> [Exercise data]
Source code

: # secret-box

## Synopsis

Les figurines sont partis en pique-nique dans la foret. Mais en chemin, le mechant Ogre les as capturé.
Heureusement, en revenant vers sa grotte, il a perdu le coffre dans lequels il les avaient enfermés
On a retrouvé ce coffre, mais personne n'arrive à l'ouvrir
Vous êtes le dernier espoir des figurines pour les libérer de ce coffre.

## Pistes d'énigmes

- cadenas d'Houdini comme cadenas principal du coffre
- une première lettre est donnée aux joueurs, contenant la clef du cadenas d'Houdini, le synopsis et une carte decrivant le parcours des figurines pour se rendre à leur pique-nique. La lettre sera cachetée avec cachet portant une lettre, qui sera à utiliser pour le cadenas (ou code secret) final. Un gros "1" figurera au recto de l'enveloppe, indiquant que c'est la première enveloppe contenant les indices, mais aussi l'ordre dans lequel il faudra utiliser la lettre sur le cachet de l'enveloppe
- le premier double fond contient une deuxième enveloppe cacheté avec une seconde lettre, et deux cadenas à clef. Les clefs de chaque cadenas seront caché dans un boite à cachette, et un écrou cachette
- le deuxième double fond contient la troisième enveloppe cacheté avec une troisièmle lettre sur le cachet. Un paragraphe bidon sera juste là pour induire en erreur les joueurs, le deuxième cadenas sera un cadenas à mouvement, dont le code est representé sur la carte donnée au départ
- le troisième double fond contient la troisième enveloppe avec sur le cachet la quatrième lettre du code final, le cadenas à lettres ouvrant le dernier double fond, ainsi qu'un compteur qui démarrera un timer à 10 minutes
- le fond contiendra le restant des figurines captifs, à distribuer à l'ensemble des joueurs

> [Work request] For the records above, count the lines holding the word "fond" and give only that number.

> [Worked solution] 4